Quoting STBSingleMom: Does the CO say anything about who can do pick ups and drop offs? Or does it just say that he's supposed to take children to mother on Tuesday? And read the language carefully - does Mother imply you or your residence?

Also - how is ROFR handled? He can't refuse your childcare provider and then leave the kids with one on his end - but he could stay home Tuesday to prove a point if he has it (you weren't watching them so I exercised my right of first refusal and kept them). Are child care providers required to be mutually agreed upon? I demanded that provision in my CO.

As for refusing to bring the kids to you - honestly if he's being difficult (and you can), call out sick on Tuesday (don't tell him either way). Then, if he doesn't turn the children over, contact him and ask where they are and go pick them up. If the kids are at his girl friend's house (not his), the police can and will enforce the court order and require her to turn them over and you can show custodial interference because they are interfering with your parenting time. That won't bode well for him in court but depending on how long you have til your hearing you could be setting yourself up for a weekly or biweekly struggle.
STBSingleMom
by Bronze Member on Apr. 21, 2016 at 7:09 AM
Depends on the officer. Legally, she has no claim to the children (even if they were married) so an officer should enforce time sharing. Likewise, even if your ex refused to turn the children over, the officer should be required to enforce the CO. Unfortunately, many officers don't like getting caught in custody battles and will tell you to take him to court for contempt. One officer once told me that I spent "$100,000 for a worthless piece of paper that only lawyers would enforce, at $350 an hour."

Quoting RadnRem: The temp CO says "father will drop of to mother on Tuesday at 8am" and it specifies that our pick up/drop off is to be done at the court house. Just in the parking lot outside of it...not inside or anything like that.

Since my work schedule changed, he agreed (not without vague threats and demands) to take our 9 yo to school then bring our 3 yo to my home where his niece babysits for me.

There is no ROFR specified in the temp order. But there is NO way he will not go to work on Tuesday. He has inventory and schedule deadlines to meet every Tuesday. Tuesday is the one day I know he won't call in (he never calls in regardless, but I'm 100% confident about Tuesday's)

Child care providers don't have to be agreed upon. I do not think that one would work well for us. I would face huge issues with him trying to be controlling and it would essentially result in the type of issue I'm having now.

He and his gf live together. Do you think that will make a difference with this issue?


Quoting STBSingleMom: Does the CO say anything about who can do pick ups and drop offs? Or does it just say that he's supposed to take children to mother on Tuesday? And read the language carefully - does Mother imply you or your residence?

Also - how is ROFR handled? He can't refuse your childcare provider and then leave the kids with one on his end - but he could stay home Tuesday to prove a point if he has it (you weren't watching them so I exercised my right of first refusal and kept them).
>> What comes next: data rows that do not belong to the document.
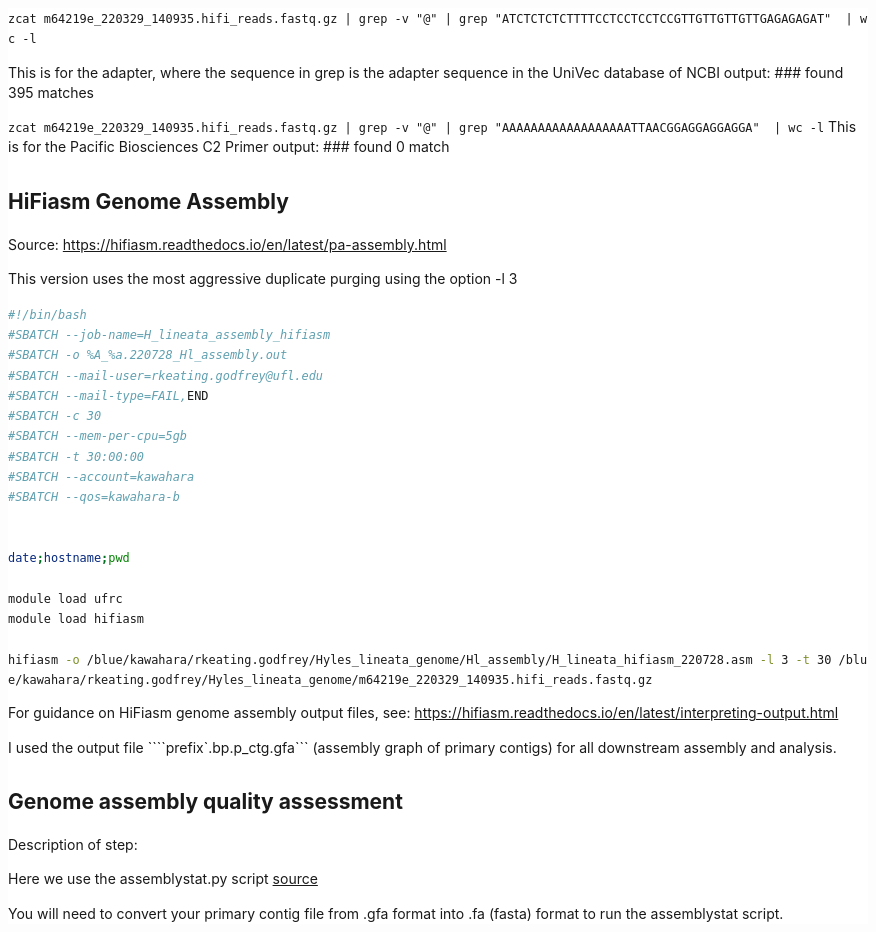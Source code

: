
```zcat m64219e_220329_140935.hifi_reads.fastq.gz | grep -v "@" | grep "ATCTCTCTCTTTTCCTCCTCCTCCGTTGTTGTTGTTGAGAGAGAT"  | wc -l```

This is for the adapter, where the sequence in grep is the adapter sequence in the UniVec database of NCBI
output: ### found 395 matches

```zcat m64219e_220329_140935.hifi_reads.fastq.gz | grep -v "@" | grep "AAAAAAAAAAAAAAAAAATTAACGGAGGAGGAGGA"  | wc -l```
This is for the Pacific Biosciences C2 Primer
output: ### found 0 match


## HiFiasm Genome Assembly 

Source: https://hifiasm.readthedocs.io/en/latest/pa-assembly.html

This version uses the most aggressive duplicate purging using the option -l 3

```bash
#!/bin/bash
#SBATCH --job-name=H_lineata_assembly_hifiasm
#SBATCH -o %A_%a.220728_Hl_assembly.out
#SBATCH --mail-user=rkeating.godfrey@ufl.edu
#SBATCH --mail-type=FAIL,END
#SBATCH -c 30
#SBATCH --mem-per-cpu=5gb
#SBATCH -t 30:00:00
#SBATCH --account=kawahara
#SBATCH --qos=kawahara-b


date;hostname;pwd

module load ufrc
module load hifiasm

hifiasm -o /blue/kawahara/rkeating.godfrey/Hyles_lineata_genome/Hl_assembly/H_lineata_hifiasm_220728.asm -l 3 -t 30 /blue/kawahara/rkeating.godfrey/Hyles_lineata_genome/m64219e_220329_140935.hifi_reads.fastq.gz
```

For guidance on HiFiasm genome assembly output files, see: https://hifiasm.readthedocs.io/en/latest/interpreting-output.html

I used the output file ````prefix`.bp.p_ctg.gfa``` (assembly graph of primary contigs) for all downstream assembly and analysis.

## Genome assembly quality assessment

Description of step:

Here we use the assemblystat.py script [source](https://www.nature.com/articles/s41592-020-01056-5)

You will need to convert your primary contig file from .gfa format into .fa (fasta) format to run the assemblystat script.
Are child care providers required to be mutually agreed upon? I demanded that provision in my CO.

As for refusing to bring the kids to you - honestly if he's being difficult (and you can), call out sick on Tuesday (don't tell him either way). Then, if he doesn't turn the children over, contact him and ask where they are and go pick them up. If the kids are at his girl friend's house (not his), the police can and will enforce the court order and require her to turn them over and you can show custodial interference because they are interfering with your parenting time. That won't bode well for him in court but depending on how long you have til your hearing you could be setting yourself up for a weekly or biweekly struggle.